Data for review:

........

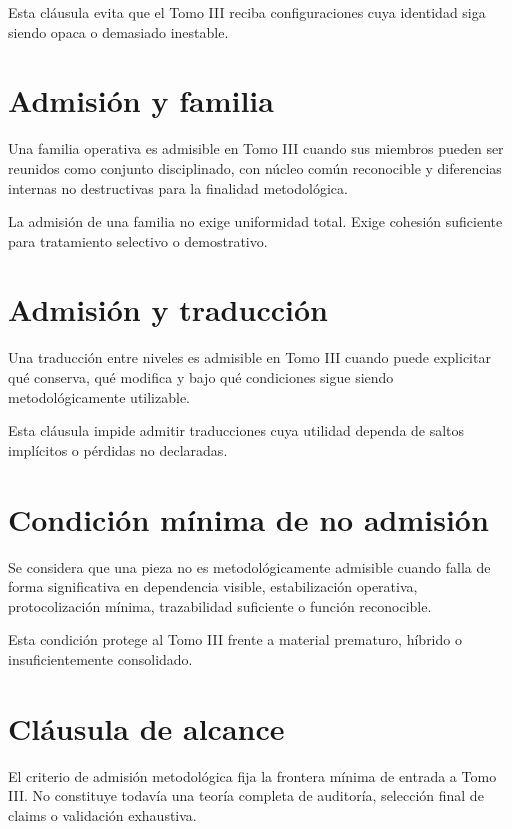 \begin{observation}
Esta cláusula evita que el Tomo III reciba configuraciones cuya identidad siga siendo opaca o demasiado inestable.
\end{observation}

\section{Admisión y familia}
\begin{definition}
Una familia operativa es admisible en Tomo III cuando sus miembros pueden ser reunidos como conjunto disciplinado, con núcleo común reconocible y diferencias internas no destructivas para la finalidad metodológica.
\end{definition}

\begin{observation}
La admisión de una familia no exige uniformidad total. Exige cohesión suficiente para tratamiento selectivo o demostrativo.
\end{observation}

\section{Admisión y traducción}
\begin{definition}
Una traducción entre niveles es admisible en Tomo III cuando puede explicitar qué conserva, qué modifica y bajo qué condiciones sigue siendo metodológicamente utilizable.
\end{definition}

\begin{observation}
Esta cláusula impide admitir traducciones cuya utilidad dependa de saltos implícitos o pérdidas no declaradas.
\end{observation}

\section{Condición mínima de no admisión}
\begin{definition}
Se considera que una pieza no es metodológicamente admisible cuando falla de forma significativa en dependencia visible, estabilización operativa, protocolización mínima, trazabilidad suficiente o función reconocible.
\end{definition}

\begin{observation}
Esta condición protege al Tomo III frente a material prematuro, híbrido o insuficientemente consolidado.
\end{observation}

\section{Cláusula de alcance}
\begin{observation}
El criterio de admisión metodológica fija la frontera mínima de entrada a Tomo III. No constituye todavía una teoría completa de auditoría, selección final de claims o validación exhaustiva.
\end{observation}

........

Task item:
Without including any picture, repeat the data exactly.

Exercise answer:
 \begin{observation}
Esta cláusula evita que el Tomo III reciba configuraciones cuya identidad siga siendo opaca o demasiado inestable.
\end{observation}

\section{Admisión y familia}
\begin{definition}
Una familia operativa es admisible en Tomo III cuando sus miembros pueden ser reunidos como conjunto disciplinado, con núcleo común reconocible y diferencias internas no destructivas para la finalidad metodológica.
\end{definition}

\begin{observation}
La admisión de una familia no exige uniformidad total. Exige cohesión suficiente para tratamiento selectivo o demostrativo.
\end{observation}

\section{Admisión y traducción}
\begin{definition}
Una traducción entre niveles es admisible en Tomo III cuando puede explicitar qué conserva, qué modifica y bajo qué condiciones sigue siendo metodológicamente utilizable.
\end{definition}

\begin{observation}
Esta cláusula impide admitir traducciones cuya utilidad dependa de saltos implícitos o pérdidas no declaradas.
\end{observation}

\section{Condición mínima de no admisión}
\begin{definition}
Se considera que una pieza no es metodológicamente admisible cuando falla de forma significativa en dependencia visible, estabilización operativa, protocolización mínima, trazabilidad suficiente o función reconocible.
\end{definition}

\begin{observation}
Esta condición protege al Tomo III frente a material prematuro, híbrido o insuficientemente consolidado.
\end{observation}

\section{Cláusula de alcance}
\begin{observation}
El criterio de admisión metodológica fija la frontera mínima de entrada a Tomo III. No constituye todavía una teoría completa de auditoría, selección final de claims o validación exhaustiva.
\end{observation}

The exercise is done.